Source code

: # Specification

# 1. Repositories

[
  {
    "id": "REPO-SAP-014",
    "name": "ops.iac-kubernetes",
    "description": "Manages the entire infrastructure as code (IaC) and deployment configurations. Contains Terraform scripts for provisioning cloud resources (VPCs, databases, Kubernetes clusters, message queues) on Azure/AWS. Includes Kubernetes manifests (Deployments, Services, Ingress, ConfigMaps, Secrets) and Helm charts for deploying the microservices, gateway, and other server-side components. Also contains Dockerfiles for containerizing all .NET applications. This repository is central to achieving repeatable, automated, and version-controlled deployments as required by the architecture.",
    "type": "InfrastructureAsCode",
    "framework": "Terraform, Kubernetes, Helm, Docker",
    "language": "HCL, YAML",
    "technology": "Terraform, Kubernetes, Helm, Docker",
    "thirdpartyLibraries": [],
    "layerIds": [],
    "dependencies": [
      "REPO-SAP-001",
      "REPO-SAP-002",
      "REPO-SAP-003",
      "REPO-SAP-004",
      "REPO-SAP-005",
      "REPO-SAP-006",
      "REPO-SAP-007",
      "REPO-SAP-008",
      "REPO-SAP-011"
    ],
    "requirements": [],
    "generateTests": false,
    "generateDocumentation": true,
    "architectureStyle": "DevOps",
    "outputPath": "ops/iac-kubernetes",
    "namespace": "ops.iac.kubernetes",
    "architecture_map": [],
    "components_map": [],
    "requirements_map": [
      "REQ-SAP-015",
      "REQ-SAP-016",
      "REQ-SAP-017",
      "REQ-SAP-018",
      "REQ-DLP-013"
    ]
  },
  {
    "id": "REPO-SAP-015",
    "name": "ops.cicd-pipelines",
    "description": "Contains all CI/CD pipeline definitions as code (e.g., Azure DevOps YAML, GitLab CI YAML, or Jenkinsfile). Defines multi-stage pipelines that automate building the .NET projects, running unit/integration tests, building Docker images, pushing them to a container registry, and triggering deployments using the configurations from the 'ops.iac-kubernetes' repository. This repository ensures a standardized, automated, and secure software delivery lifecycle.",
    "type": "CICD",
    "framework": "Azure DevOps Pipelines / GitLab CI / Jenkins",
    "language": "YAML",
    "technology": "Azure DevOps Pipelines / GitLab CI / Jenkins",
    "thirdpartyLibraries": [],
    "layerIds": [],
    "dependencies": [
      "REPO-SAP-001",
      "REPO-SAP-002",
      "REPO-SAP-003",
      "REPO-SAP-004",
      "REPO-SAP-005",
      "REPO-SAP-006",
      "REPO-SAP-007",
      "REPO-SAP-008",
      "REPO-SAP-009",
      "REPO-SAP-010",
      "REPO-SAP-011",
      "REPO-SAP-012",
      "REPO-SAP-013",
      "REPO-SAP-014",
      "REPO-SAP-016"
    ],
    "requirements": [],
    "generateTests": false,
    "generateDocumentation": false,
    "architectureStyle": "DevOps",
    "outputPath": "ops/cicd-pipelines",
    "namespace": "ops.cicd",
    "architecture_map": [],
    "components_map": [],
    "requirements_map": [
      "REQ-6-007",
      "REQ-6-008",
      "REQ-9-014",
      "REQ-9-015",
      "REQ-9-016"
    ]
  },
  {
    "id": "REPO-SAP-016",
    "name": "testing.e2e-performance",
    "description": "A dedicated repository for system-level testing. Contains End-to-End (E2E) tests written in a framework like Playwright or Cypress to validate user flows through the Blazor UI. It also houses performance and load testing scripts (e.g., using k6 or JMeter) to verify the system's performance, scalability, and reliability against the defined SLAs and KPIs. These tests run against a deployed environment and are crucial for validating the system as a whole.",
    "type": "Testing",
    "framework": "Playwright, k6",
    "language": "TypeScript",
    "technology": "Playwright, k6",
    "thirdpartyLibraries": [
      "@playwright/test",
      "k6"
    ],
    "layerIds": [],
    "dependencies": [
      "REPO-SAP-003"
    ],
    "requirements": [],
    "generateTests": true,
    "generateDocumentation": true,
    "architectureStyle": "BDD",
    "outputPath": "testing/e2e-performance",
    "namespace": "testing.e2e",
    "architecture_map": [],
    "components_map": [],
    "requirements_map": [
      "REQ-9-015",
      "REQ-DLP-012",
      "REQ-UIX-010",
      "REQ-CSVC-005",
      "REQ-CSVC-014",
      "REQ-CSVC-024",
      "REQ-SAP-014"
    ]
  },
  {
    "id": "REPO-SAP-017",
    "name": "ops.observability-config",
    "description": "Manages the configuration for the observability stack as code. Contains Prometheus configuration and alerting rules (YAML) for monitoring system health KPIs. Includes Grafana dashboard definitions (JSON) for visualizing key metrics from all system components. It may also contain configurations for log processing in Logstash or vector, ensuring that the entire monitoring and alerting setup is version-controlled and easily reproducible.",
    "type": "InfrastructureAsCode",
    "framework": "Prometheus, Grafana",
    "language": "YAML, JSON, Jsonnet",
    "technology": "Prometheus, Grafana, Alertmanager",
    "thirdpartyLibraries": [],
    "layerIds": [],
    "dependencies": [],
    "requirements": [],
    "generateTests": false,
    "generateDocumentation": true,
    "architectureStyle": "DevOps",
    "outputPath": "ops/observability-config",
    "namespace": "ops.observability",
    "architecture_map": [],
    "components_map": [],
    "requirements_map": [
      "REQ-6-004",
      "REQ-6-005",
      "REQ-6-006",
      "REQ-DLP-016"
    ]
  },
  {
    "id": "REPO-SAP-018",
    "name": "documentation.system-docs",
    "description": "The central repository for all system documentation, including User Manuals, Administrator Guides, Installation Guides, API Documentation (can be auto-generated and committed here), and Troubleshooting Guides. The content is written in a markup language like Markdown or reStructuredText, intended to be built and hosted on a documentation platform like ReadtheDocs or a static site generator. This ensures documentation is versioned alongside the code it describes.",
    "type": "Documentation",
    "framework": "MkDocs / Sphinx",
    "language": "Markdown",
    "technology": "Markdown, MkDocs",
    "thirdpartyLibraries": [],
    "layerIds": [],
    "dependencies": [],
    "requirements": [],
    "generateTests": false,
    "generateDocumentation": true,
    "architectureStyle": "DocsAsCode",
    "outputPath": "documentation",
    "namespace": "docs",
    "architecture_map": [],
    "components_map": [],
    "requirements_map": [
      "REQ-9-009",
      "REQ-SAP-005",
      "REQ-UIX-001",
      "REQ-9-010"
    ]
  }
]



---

- - -

* _To do_: Working from the listing, state how many lines include "automated". The reply must be that number alone.

* _Problem solution_: 2